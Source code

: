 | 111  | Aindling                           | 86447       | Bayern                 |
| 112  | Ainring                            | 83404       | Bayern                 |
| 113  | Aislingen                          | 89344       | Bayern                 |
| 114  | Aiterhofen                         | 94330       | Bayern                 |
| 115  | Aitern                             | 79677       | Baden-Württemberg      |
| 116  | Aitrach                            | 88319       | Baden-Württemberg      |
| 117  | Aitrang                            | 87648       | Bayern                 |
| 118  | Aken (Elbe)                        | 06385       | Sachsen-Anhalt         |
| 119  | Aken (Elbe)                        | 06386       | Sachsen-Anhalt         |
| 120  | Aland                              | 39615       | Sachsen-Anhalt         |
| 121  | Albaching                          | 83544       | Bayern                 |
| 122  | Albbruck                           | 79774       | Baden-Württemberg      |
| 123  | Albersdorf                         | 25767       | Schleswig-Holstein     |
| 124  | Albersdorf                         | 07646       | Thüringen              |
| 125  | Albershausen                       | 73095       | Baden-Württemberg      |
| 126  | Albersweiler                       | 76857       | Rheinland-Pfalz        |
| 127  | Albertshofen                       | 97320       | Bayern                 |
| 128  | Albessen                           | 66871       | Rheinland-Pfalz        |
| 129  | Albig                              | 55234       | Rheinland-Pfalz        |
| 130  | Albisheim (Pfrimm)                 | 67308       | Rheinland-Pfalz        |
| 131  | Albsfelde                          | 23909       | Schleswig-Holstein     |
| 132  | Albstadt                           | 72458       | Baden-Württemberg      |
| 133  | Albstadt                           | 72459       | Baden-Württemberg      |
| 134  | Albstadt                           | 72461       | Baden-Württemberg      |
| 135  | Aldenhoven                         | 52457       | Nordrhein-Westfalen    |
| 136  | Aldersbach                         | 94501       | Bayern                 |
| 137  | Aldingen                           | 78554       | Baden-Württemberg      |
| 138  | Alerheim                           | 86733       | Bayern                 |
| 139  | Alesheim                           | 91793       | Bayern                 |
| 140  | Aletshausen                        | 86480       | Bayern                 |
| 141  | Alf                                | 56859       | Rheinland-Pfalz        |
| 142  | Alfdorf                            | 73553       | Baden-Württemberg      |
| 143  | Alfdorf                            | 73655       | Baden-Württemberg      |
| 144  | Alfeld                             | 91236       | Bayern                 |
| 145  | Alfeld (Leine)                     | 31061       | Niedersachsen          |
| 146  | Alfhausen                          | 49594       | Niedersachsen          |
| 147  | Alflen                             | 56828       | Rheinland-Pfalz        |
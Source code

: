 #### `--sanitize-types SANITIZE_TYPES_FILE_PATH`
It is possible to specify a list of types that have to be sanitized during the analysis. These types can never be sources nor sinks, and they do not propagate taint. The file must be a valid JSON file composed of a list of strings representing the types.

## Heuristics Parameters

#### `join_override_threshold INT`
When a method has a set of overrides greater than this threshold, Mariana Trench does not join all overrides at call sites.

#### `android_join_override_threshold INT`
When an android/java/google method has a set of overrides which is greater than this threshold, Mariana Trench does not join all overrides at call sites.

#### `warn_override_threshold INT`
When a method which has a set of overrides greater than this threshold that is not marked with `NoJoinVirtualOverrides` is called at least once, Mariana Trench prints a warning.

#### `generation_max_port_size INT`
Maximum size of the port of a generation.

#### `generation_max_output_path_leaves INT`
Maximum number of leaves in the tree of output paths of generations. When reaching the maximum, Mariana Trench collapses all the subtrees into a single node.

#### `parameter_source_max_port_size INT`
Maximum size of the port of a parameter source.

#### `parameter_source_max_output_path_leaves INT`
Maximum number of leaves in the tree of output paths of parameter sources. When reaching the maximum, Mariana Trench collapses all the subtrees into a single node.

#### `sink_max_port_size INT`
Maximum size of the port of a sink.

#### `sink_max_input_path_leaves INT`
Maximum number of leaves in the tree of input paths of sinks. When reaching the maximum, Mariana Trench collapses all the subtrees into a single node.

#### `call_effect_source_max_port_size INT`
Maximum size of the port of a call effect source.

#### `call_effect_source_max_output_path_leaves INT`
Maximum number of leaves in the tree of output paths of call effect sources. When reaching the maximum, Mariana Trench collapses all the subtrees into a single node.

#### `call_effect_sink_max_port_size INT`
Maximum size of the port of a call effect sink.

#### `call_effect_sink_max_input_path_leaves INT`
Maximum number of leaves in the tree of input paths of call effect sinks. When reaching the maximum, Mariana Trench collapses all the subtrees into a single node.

• [What is required]:
Pull out every line holding "Schleswig" from the records above, and copy it.

• [Result]:
| 123  | Albersdorf                         | 25767       | Schleswig-Holstein     |
| 131  | Albsfelde                          | 23909       | Schleswig-Holstein     |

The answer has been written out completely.